You grow up a bit, get on with other things in life".
This does not quite square with her assessment that most cannabis use is
not recreational, but to "anaesthetise" people against poverty. "A common
feature of people who misuse drugs is low self-esteem and lack of
aspiration," she says. Such people might not throw off the habit so easily.
Her "passing fad" theory will probably not find favour with many experts
who tend to see cannabis as a "gateway" drug to harder substances. But it
helps explain government thinking about the many, not the few, in the
reclassification.
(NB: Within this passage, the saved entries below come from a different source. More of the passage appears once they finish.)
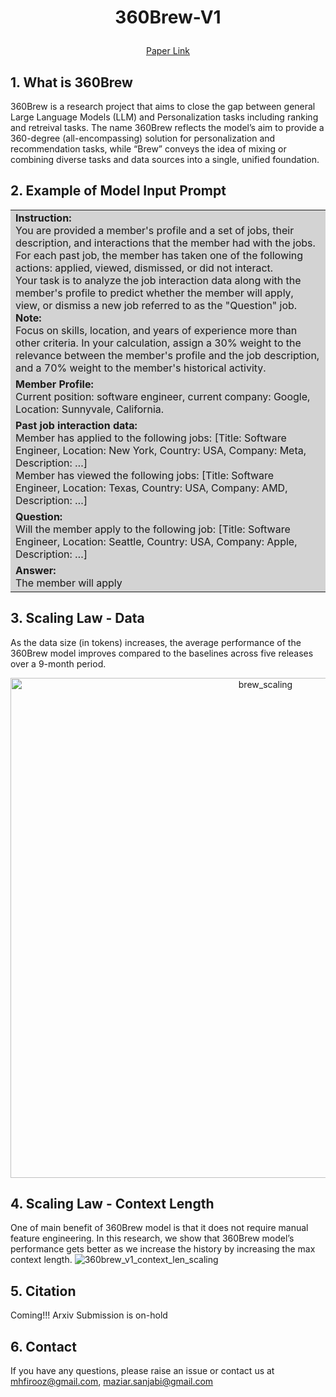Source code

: # <p align=center> 360Brew-V1 </p>
<p align=center><a href=''>Paper Link</a></p>

## 1. What is 360Brew
360Brew is a research project that aims to close the gap between general Large Language Models (LLM) and Personalization tasks including ranking and retreival tasks. The name 360Brew reflects the model’s aim to provide a 360-degree (all-encompassing) solution for personalization and recommendation tasks, while “Brew” conveys the idea of mixing or combining diverse tasks and data sources into a single, unified foundation.

## 2. Example of Model Input Prompt
<table style="background-color: lightgray; width: 100%; border-collapse: collapse;">
<tr>
  <td><b>Instruction:</b><br>
  You are provided a member's profile and a set of jobs, their description, and interactions that the member had with the jobs. For each past job, the member has taken one of the following actions: applied, viewed, dismissed, or did not interact.<br>
  Your task is to analyze the job interaction data along with the member's profile to predict whether the member will apply, view, or dismiss a new job referred to as the "Question" job.
  <b>Note:</b><br>
  Focus on skills, location, and years of experience more than other criteria. In your calculation, assign a 30% weight to the relevance between the member's profile and the job description, and a 70% weight to the member's historical activity.
  </td>
</tr>
<tr>
  <td><b>Member Profile:</b><br>
  Current position: software engineer, current company: Google, Location: Sunnyvale, California.
  </td>
</tr>
<tr>
  <td><b>Past job interaction data:</b><br>
  Member has applied to the following jobs: [Title: Software Engineer, Location: New York, Country: USA, Company: Meta, Description: …]<br>
  Member has viewed the following jobs: [Title: Software Engineer, Location: Texas, Country: USA, Company: AMD, Description: …]
  </td>
</tr>
<tr>
  <td><b>Question:</b><br>
  Will the member apply to the following job: [Title: Software Engineer, Location: Seattle, Country: USA, Company: Apple, Description: …]
  </td>
</tr>
<tr>
  <td><b>Answer:</b><br>
  The member will apply
  </td>
</tr>
</table>

## 3. Scaling Law - Data
As the data size (in tokens) increases, the average performance of the 360Brew model improves compared to the baselines across five releases over a 9-month period.
<p align="center">
  <img width="800" alt="brew_scaling" src="https://github.com/user-attachments/assets/fa69c492-f4bb-46a7-8658-95f8f408a64a" />
</p>

## 4. Scaling Law - Context Length
One of main benefit of 360Brew model is that it does not require manual feature engineering. In this research, we show that 360Brew model’s performance gets better as we increase the history by increasing the max context length.
![360brew_v1_context_len_scaling](https://github.com/user-attachments/assets/2fd99bb7-d6dc-4a60-a60d-557c655e0d95)


## 5. Citation
Coming!!! Arxiv Submission is on-hold

## 6. Contact
If you have any questions, please raise an issue or contact us at mhfirooz@gmail.com, maziar.sanjabi@gmail.com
Flint spells it out: "They (advisers) looked at the
majority of people affected and the outcomes of cannabis use against a
minority for whom cannabis could lead to a psychotic episode or worsen the
situation if they have mental illness. They had to weigh those issues up."
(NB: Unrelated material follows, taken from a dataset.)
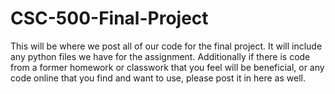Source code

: # CSC-500-Final-Project
This will be where we post all of our code for the final project. It will include any python files we have for the assignment. Additionally if there is code from a former homework or classwork that you feel will be beneficial, or any code online that you find and want to use, please post it in here as well.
But shouldn't she be protecting the vulnerable?
Much of the publicised change is semantic. In 2000, 70,306 people were
dealt with for possession of cannabis, of which 33,725 were given cautions.
The courts fined 19,413, another 5,754 were discharged, 2,320 were given
probation or community orders and 2,124 were imprisoned. Under the new law,
over-18s can be imprisoned for two years, reduced from five years, but will
probably escape with a warning.
On my way home -- assaulted by fuzzy thinking -- I remember Alice in
Wonderland. "'You'll get used to it in time,' said the Caterpillar; and he
put the hookah into his mouth and began smoking again."